Die Filmförderung ist nur etwas für Langfilme und vielleicht noch akademische Abschlussarbeiten? Falsch! Auch Kurzfilme und innovative Bewegtbildinhalte können als Projekte in Kooperation mit der Filmförderung entwickelt werden. Und auch hier gilt: Jeder Cent hilft.

„Man braucht immer Geld für einen Film“, erklärt die Sachbearbeiterin der Filmförderung Hamburg Schleswig-Holstein (FFHSH) – Sparte Kurzfilm und Dokumentation – auf Nachfrage telefonisch. „Auf welcher Stufe steht denn Ihr Projekt?“, will man schließlich von der digitalen Einreichplattform, Gremium „kurz & innovativ“, wissen.

Für manche freien Multimedia-Projekte von Journalisten – darunter auch innovative Ideen im Bewegtbildbereich wie XR-Projekt, 360°-Film, Webserie – bietet sich ein Antrag auf Produktionsförderung bei der Filmförderung der einzelnen Bundesländer an, auch wenn eine Ersteinreichung für Einsteiger immer sehr viel Arbeit bedeutet. Neben einem Anschreiben und einer nachvollziehbaren, realistischen Kalkulation als Nachweis der intensiven Auseinandersetzung mit der finanziellen Seite werden auch Dialogszenen, Figurenbeschreibungen und persönliche Motivation abgefragt. Was ist der Person, die den Antrag stellt, dabei wichtig, warum brennt sie für dieses Filmprojekt? Wie ist die Idee entstanden? Wie ist die Vermarktung geplant?

Eigenanteil und Rückstellungen

Insbesondere die Kalkulation der geplanten Produktion hat es in sich, selbst bei Kurzfilmen oder Dokumentationen mit maximal 30 Minuten Länge (siehe unten).
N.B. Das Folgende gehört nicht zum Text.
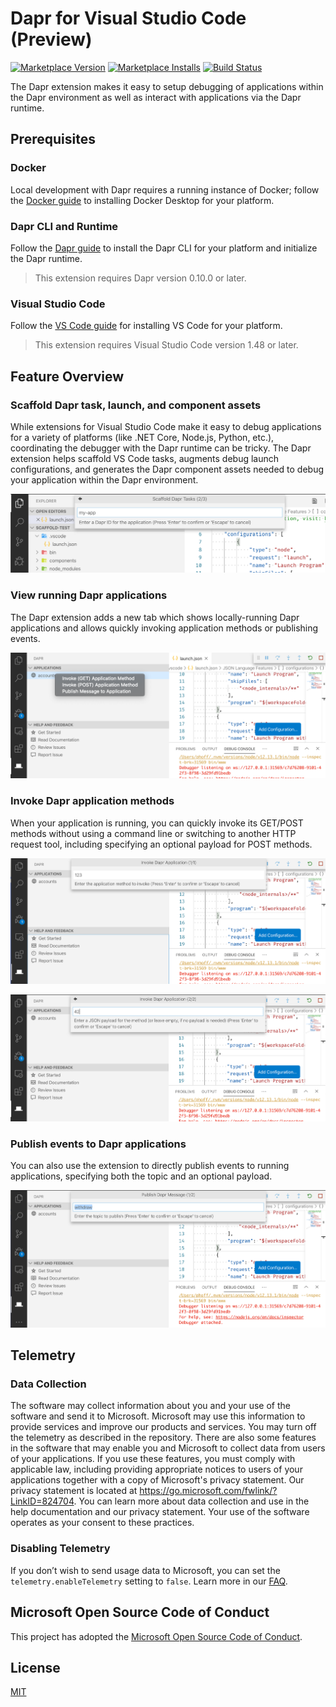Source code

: # Dapr for Visual Studio Code (Preview)

[![Marketplace Version](https://vsmarketplacebadge.apphb.com/version/ms-azuretools.vscode-dapr.svg)](https://marketplace.visualstudio.com/items?itemName=ms-azuretools.vscode-dapr)
[![Marketplace Installs](https://vsmarketplacebadge.apphb.com/installs-short/ms-azuretools.vscode-dapr.svg)](https://marketplace.visualstudio.com/items?itemName=ms-azuretools.vscode-dapr)
[![Build Status](https://dev.azure.com/ms-azuretools/AzCode/_apis/build/status/vscode-dapr-nightly?branchName=main)](https://dev.azure.com/ms-azuretools/AzCode/_build/latest?definitionId=26&branchName=main)

The Dapr extension makes it easy to setup debugging of applications within the Dapr environment as well as interact with applications via the Dapr runtime.

## Prerequisites

### Docker

Local development with Dapr requires a running instance of Docker; follow the [Docker guide](https://www.docker.com/products/docker-desktop) to installing Docker Desktop for your platform.

### Dapr CLI and Runtime

Follow the [Dapr guide](https://dapr.io/#download) to install the Dapr CLI for your platform and initialize the Dapr runtime.

> This extension requires Dapr version 0.10.0 or later.

### Visual Studio Code

Follow the [VS Code guide](https://code.visualstudio.com/) for installing VS Code for your platform.

> This extension requires Visual Studio Code version 1.48 or later.

## Feature Overview

### Scaffold Dapr task, launch, and component assets

While extensions for Visual Studio Code make it easy to debug applications for a variety of platforms (like .NET Core, Node.js, Python, etc.), coordinating the debugger with the Dapr runtime can be tricky. The Dapr extension helps scaffold VS Code tasks, augments debug launch configurations, and generates the Dapr component assets needed to debug your application within the Dapr environment.

![Scaffold Dapr Tasks](assets/readme/scaffoldDaprTasks.png)

### View running Dapr applications

The Dapr extension adds a new tab which shows locally-running Dapr applications and allows quickly invoking application methods or publishing events.

![Dapr Tab](assets/readme/daprTab.png)

### Invoke Dapr application methods

When your application is running, you can quickly invoke its GET/POST methods without using a command line or switching to another HTTP request tool, including specifying an optional payload for POST methods.

![Invoke GET](assets/readme/invokeGet.png)

![Invoke POST](assets/readme/invokePost.png)

### Publish events to Dapr applications

You can also use the extension to directly publish events to running applications, specifying both the topic and an optional payload.

![Publish Message](assets/readme/publishMessage.png)

## Telemetry

### Data Collection

The software may collect information about you and your use of the software and send it to Microsoft. Microsoft may use this information to provide services and improve our products and services. You may turn off the telemetry as described in the repository. There are also some features in the software that may enable you and Microsoft to collect data from users of your applications. If you use these features, you must comply with applicable law, including providing appropriate notices to users of your applications together with a copy of Microsoft's privacy statement. Our privacy statement is located at https://go.microsoft.com/fwlink/?LinkID=824704. You can learn more about data collection and use in the help documentation and our privacy statement. Your use of the software operates as your consent to these practices.

### Disabling Telemetry

If you don’t wish to send usage data to Microsoft, you can set the `telemetry.enableTelemetry` setting to `false`. Learn more in our [FAQ](https://code.visualstudio.com/docs/supporting/faq#_how-to-disable-telemetry-reporting).

## Microsoft Open Source Code of Conduct

This project has adopted the [Microsoft Open Source Code of Conduct](https://opensource.microsoft.com/codeofconduct/).

## License

[MIT](LICENSE.txt)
Kalkuliert wird immer mit einem Eigenanteil in Höhe von 3,45 Prozent der Fördersumme – der auch per Sponsoring oder Crowdfunding finanziert werden kann –, zuzüglich Rückstellungen für Gagen (27,16 Prozent), pauschale Handlungsunkosten (HU) (12,20 Prozent) und Schnittplatz (5,56 Prozent) – zusammen sind das knapp 50 Prozent (48,37 Prozent) der Fördersumme. Die Aufstellung der Kalkulation im Detail setzt das kreative Verständnis des eigenen Filmprojektes voraus.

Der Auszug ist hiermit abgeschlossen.